Born and raised in Los Angeles, Nick began pursuing a career in music as a teenager. From booking local bands to having a hand in entertainment properties such as the Honda Civic and Warped Tours, he formed a great foundation for a career in hospitality. In 2006, Nick switched gears and moved to New York to study the Culinary Arts & Hospitality Management.
In 2009, Nick returned to Los Angeles where he conceptualized and opened The Glendon Bar & Kitchen, a restaurant offering unique and innovative takes on classic American cuisine, paired with artisanal craft cocktails, local drafts and a selection of California Coast wines. During this time, Nick also took on restaurant consulting projects, offering plans, advice, training and support for improving all aspects of operating a restaurant.
In 2013, Nick joined a group of app developers to create Saucey, an on-demand alcohol delivery app. As C.O.O. during the initial stages of this exciting project, Nick got a true taste of what it takes to succeed in the tech space. Committed to his passion for hospitality, Nick stepped away from Saucey shortly after the initial funding round and launch of the app itself.
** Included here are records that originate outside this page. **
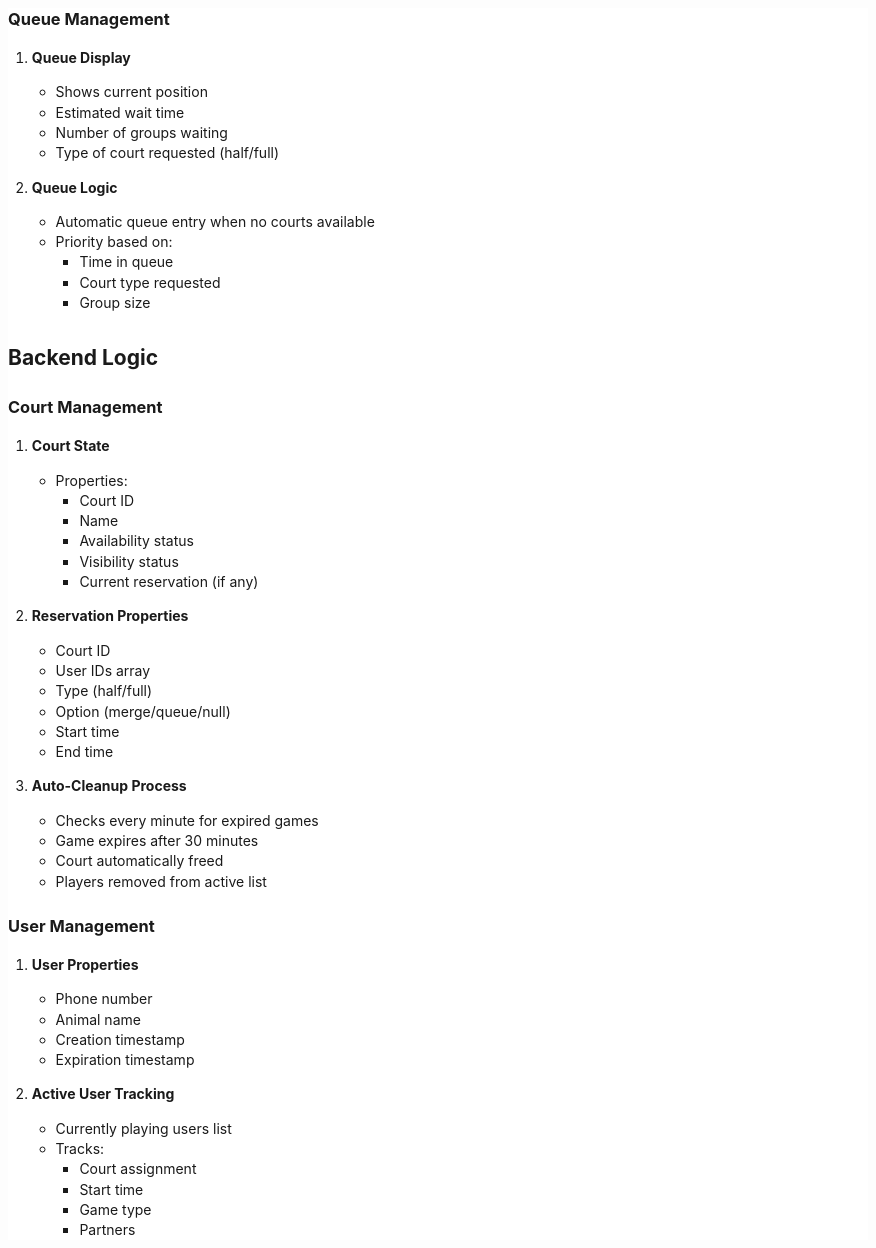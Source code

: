 ### Queue Management

1. **Queue Display**
   - Shows current position
   - Estimated wait time
   - Number of groups waiting
   - Type of court requested (half/full)

2. **Queue Logic**
   - Automatic queue entry when no courts available
   - Priority based on:
     - Time in queue
     - Court type requested
     - Group size

## Backend Logic

### Court Management

1. **Court State**
   - Properties:
     - Court ID
     - Name
     - Availability status
     - Visibility status
     - Current reservation (if any)

2. **Reservation Properties**
   - Court ID
   - User IDs array
   - Type (half/full)
   - Option (merge/queue/null)
   - Start time
   - End time

3. **Auto-Cleanup Process**
   - Checks every minute for expired games
   - Game expires after 30 minutes
   - Court automatically freed
   - Players removed from active list

### User Management

1. **User Properties**
   - Phone number
   - Animal name
   - Creation timestamp
   - Expiration timestamp

2. **Active User Tracking**
   - Currently playing users list
   - Tracks:
     - Court assignment
     - Start time
     - Game type
     - Partners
Saucey has seen wild success having raised over 15m in VC funding.
In late 2016, Nick closed The Glendon to pursue an opportunity with The One Group as General Manager of Restaurants at The W Los Angeles, a five outlet hotel restaurant operation inclusive of the company's flagship brand STK. This amazing opportunity was the perfect springboard towards a more hotel-focused career. After a fruitful year, the company tapped Nick to build and operate an STK license property for The Ritz-Carlton, Doha, in Doha, Qatar and Nick jumped at the challenge.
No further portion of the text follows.